The objective of this study was to estimate the cost of metritis in dairy herds. Data from 11,733 dairy cows from 16 different farms located in 4 different regions of the United States were compiled for up to 305 d in milk, and 11,581 cows (2,907 with and 8,674 without metritis) were used for this study. Metritis was defined as fetid, watery, red-brownish vaginal discharge that occurs ≤21 d in milk. Continuous outcomes such as 305-d milk production, milk sales ($/cow), cow sales ($/cow), metritis treatment costs ($/cow), replacement costs ($/cow), reproduction costs ($/cow), feeding costs ($/cow), and gross profit per cow ($/cow) were analyzed using mixed effect models using the MIXED procedure of SAS (SAS Institute Inc., Cary, NC). Gross profit was also compared using the Kruskal–Wallis test. Dichotomous outcomes such as pregnant and culling by 305 d in milk were analyzed using the GLIMMIX procedure of SAS. Time to pregnancy and culling were analyzed using the PHREG procedure of SAS. Models included the fixed effects of metritis, parity, and the interaction between metritis and parity, and farm as the random effect. Variables were considered significant when P ≤ 0.05. Metritis cost was calculated by subtracting the gross profit of cows with metritis from the gross profit of cows without metritis. A stochastic analysis was performed with 10,000 iterations using the observed results from each group. Milk yield and proportion of cows pregnant were lesser for cows with metritis than for cows without metritis, whereas the proportion of cows leaving the herd was greater for cows with metritis than for cows without metritis.

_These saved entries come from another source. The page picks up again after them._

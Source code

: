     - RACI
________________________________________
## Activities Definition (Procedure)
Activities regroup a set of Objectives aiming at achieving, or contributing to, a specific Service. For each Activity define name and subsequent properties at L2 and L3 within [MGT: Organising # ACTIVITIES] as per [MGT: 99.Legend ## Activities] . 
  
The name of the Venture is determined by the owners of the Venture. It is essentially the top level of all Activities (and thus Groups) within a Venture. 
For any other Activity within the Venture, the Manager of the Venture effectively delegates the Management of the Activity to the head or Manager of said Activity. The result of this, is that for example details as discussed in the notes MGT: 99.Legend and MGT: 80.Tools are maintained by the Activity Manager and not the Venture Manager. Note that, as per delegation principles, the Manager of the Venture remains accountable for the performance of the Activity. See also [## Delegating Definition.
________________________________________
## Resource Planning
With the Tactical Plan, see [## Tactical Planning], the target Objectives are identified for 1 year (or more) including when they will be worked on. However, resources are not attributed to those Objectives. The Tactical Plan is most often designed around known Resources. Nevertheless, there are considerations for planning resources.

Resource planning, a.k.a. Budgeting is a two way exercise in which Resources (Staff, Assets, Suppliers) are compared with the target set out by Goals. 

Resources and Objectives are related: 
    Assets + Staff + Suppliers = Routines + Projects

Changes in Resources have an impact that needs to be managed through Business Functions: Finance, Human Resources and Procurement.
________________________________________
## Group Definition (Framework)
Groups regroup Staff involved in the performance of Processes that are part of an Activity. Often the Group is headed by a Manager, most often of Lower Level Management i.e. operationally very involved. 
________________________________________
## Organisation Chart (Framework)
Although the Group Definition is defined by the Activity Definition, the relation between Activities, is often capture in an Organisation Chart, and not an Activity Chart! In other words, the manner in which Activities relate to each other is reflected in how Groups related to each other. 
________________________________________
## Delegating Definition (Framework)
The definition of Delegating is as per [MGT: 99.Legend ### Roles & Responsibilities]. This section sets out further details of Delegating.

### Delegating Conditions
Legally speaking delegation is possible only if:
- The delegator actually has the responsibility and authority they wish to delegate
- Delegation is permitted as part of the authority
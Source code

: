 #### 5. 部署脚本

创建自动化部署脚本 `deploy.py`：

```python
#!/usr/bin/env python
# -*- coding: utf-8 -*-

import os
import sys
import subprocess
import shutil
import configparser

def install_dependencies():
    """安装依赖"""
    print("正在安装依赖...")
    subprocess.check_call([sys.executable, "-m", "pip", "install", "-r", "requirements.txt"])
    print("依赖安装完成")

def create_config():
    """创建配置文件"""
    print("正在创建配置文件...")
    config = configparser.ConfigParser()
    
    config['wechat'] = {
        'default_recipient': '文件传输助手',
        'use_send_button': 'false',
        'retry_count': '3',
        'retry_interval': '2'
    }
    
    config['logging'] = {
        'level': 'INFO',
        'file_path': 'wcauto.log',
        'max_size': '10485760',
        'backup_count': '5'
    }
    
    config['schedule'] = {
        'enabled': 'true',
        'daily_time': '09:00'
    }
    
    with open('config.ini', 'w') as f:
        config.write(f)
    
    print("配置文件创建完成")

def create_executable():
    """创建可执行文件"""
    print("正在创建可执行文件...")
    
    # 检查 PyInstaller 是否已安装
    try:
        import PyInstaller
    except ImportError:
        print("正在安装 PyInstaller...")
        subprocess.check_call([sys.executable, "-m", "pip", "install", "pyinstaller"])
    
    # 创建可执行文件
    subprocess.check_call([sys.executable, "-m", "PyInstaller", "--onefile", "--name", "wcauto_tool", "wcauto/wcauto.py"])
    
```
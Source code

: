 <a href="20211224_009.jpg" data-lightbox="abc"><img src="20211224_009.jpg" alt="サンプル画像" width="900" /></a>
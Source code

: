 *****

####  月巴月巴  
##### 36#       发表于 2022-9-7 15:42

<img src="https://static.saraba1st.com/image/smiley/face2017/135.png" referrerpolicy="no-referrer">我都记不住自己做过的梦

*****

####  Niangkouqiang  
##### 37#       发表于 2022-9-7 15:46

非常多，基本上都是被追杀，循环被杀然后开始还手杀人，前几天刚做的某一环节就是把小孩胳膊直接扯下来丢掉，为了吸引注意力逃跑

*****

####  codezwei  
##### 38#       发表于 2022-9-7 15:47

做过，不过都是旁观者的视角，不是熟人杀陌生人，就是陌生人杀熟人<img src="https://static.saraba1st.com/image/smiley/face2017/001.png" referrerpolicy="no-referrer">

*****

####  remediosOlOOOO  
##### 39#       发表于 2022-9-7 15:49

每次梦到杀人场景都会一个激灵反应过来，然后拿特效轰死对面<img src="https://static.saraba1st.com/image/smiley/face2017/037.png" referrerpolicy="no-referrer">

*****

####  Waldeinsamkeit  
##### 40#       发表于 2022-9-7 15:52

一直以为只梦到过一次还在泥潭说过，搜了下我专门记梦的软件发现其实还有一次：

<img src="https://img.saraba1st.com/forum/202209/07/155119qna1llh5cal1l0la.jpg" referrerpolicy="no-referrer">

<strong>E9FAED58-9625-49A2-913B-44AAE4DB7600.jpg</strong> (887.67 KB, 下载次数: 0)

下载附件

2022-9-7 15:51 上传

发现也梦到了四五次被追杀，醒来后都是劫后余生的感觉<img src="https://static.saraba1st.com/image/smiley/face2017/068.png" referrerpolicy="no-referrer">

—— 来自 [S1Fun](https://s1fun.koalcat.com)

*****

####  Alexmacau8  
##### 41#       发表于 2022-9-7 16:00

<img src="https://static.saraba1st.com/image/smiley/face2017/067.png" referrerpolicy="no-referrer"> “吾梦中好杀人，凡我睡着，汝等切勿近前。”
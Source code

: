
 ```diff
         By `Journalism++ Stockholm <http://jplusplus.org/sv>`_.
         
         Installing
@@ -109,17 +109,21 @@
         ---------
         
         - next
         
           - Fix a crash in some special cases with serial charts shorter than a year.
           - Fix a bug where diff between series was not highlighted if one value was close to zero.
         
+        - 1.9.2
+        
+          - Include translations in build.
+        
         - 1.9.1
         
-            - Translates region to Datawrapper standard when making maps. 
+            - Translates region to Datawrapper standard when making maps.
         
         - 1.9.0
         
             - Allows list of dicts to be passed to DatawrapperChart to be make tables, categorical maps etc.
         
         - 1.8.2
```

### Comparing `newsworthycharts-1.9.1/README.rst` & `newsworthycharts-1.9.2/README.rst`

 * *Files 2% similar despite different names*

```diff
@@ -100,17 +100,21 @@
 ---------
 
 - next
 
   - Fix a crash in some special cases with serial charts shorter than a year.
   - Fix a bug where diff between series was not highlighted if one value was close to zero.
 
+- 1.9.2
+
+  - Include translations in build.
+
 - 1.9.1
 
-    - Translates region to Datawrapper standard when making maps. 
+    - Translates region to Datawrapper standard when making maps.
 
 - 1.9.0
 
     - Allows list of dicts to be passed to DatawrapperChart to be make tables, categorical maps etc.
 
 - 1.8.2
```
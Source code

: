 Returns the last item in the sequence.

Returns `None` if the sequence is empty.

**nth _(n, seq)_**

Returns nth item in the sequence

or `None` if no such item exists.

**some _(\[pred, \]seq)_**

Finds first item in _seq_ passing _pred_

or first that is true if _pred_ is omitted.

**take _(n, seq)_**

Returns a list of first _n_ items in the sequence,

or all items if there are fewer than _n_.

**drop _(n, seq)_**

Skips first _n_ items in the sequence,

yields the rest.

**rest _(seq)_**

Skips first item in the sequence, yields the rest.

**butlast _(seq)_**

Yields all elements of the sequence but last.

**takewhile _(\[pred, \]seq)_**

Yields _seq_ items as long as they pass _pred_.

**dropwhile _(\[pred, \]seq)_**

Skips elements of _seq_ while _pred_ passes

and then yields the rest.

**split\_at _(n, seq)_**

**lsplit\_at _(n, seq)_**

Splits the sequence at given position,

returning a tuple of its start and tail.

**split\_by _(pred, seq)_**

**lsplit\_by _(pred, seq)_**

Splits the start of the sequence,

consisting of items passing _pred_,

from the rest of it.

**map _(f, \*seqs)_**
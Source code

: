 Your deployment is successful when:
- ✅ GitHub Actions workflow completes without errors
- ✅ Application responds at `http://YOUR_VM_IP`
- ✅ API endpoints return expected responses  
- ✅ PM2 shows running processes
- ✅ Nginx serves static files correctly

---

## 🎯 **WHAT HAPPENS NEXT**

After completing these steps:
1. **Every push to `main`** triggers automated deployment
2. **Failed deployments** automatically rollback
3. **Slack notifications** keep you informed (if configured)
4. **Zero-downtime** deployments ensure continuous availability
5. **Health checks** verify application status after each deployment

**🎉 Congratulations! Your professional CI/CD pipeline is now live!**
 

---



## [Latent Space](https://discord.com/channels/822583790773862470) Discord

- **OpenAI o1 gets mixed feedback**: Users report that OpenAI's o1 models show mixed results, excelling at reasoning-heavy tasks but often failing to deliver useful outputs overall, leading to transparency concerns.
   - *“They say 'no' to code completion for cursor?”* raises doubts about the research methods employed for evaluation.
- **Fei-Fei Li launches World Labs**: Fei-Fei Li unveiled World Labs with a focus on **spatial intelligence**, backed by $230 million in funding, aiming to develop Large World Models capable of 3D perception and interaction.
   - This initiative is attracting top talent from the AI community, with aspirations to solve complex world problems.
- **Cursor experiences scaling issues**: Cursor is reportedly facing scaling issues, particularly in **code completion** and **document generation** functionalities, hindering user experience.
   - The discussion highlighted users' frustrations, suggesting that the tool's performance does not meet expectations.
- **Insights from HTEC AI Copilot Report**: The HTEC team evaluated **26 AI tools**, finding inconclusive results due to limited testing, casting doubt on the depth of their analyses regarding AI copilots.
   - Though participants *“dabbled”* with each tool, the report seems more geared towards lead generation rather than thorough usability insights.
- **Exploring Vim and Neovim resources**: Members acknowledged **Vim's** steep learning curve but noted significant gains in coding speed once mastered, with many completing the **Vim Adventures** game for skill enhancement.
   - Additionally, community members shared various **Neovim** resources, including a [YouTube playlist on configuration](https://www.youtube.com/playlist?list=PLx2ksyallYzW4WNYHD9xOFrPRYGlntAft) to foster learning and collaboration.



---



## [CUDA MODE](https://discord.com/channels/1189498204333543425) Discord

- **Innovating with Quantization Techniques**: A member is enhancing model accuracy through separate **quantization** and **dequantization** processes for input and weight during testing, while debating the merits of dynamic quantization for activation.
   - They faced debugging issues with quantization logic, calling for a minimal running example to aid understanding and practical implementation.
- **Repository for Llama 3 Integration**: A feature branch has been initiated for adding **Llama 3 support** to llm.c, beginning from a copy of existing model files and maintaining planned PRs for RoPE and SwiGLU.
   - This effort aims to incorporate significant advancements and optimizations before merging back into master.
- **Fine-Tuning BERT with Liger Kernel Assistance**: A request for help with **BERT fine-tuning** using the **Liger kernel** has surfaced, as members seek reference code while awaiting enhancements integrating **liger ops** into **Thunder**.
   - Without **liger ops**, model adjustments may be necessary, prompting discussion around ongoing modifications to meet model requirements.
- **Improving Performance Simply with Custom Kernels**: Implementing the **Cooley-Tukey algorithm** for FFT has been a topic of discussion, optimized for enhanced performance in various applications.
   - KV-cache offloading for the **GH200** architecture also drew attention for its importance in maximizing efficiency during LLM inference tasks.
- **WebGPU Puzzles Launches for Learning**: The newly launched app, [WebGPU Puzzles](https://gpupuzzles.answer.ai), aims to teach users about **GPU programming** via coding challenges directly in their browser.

Milk sales, feeding costs, residual cow value, and gross profit were lesser for cows with metritis than for cows without metritis. Cow sales and replacement costs were greater for cows with metritis than for cows without metritis. The mean cost of metritis from the study herds was $511 and the median was $398. The stochastic analysis showed that the mean cost of a case of metritis was $513, with 95% of the scenarios ranging from $240 to $884, and that milk price, treatment cost, replacement cost, and feed cost explained 59%, 19%, 12%, and 7%, respectively, of the total variation in cash flow differences. In conclusion, metritis caused large economic losses to dairy herds by decreasing milk production, reproduction, and survival in the herd.